NOTE: use double quotes in the CMD line. Single quotes will result in an error.

Let’s use this Dockerfile to build an image, and then run the container.

I’m going to create this file in the dev/docker/examplenode folder. I create a simple Node.js app in the app.js file, using Express:

const express = require('express')
const app = express()

app.get('/', (req, res) => res.send('Hello World!'))
app.listen(3000, () => console.log('Server ready'))

Super simple, but we have one dependency. I need to add it to the package.json file, so I run

npm init -y
npm install express

Now you can run node app.js and make sure it works:

Stop this process and let’s create a Docker Image from this.

All you need are the app.js, package.json and package-lock.json files.

And the Dockerfile. Create a Dockerfile file in the same folder, with no extension (not Dockerfile.txt).

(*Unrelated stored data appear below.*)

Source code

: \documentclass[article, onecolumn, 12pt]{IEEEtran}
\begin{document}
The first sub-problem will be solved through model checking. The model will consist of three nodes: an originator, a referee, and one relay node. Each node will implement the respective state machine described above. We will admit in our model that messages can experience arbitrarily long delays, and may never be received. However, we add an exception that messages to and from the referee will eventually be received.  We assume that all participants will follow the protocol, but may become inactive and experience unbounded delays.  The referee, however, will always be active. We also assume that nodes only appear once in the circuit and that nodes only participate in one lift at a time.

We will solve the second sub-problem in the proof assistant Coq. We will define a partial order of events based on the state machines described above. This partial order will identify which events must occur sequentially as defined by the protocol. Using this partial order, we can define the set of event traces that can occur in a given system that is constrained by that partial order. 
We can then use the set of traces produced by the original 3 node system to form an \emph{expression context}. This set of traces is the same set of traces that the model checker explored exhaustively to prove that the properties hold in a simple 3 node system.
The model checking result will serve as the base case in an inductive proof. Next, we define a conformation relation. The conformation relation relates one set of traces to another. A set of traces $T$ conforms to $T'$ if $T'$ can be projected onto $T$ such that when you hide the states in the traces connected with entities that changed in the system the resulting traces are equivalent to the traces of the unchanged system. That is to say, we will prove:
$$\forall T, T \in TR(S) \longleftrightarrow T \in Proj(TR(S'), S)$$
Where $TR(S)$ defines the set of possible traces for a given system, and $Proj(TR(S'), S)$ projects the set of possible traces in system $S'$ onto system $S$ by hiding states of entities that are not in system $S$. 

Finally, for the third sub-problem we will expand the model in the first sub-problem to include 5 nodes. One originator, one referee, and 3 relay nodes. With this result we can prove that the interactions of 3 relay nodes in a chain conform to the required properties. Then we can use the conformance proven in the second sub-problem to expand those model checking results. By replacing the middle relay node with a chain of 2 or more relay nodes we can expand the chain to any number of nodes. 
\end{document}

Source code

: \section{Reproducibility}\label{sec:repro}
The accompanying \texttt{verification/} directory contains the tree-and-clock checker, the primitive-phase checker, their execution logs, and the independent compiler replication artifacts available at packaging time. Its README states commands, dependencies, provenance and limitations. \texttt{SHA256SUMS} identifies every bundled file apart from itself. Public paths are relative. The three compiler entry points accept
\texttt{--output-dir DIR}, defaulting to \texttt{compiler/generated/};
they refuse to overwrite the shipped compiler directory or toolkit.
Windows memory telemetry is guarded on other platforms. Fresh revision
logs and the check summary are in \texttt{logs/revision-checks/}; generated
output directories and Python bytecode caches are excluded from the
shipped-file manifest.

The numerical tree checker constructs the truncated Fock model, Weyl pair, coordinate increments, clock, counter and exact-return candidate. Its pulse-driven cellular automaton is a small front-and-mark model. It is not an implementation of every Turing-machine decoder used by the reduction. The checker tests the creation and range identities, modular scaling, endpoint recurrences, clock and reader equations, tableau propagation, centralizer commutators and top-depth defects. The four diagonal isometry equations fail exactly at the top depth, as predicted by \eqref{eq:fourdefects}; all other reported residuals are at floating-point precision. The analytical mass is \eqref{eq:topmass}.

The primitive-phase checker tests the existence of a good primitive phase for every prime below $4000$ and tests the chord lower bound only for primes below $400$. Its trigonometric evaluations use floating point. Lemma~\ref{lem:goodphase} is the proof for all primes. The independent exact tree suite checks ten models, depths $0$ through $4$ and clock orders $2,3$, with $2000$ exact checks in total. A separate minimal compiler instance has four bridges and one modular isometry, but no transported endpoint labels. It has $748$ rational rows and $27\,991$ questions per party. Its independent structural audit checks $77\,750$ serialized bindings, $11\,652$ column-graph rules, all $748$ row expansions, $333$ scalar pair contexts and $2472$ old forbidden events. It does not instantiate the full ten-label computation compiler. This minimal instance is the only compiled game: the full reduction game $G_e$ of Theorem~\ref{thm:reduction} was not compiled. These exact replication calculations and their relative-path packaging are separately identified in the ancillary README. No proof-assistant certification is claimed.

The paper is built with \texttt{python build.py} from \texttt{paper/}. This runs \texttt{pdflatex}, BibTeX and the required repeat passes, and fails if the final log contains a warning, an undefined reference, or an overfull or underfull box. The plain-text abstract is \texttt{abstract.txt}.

You can freely delete the node_modules folder that now contains the Express library and its dependencies, but you can also create a .dockerignore file and add node_modules inside it, to make Docker ignore this folder completely.

It works like .gitignore in Git.

Run the command

docker build -t examplenode .

It will take a while to download the Node image and run npm install, then you’ll get a successful message.

It’s important to note that after you first download a base image like the node one we use here, that will be cached locally, so you don’t need to download it again and the image building process will be much faster.

Now we can run a container from the image:

docker run -d -p 3000:3000 --name node-app examplenode

Now you can see the image running in Docker Desktop:

And you can click the “Open in browser” button to open the app running on port 3000:

Just like before! Except now the app is running in its own container, completely isolated, and we can run whatever version of Node we want in the container, with all the benefits Docker gives us.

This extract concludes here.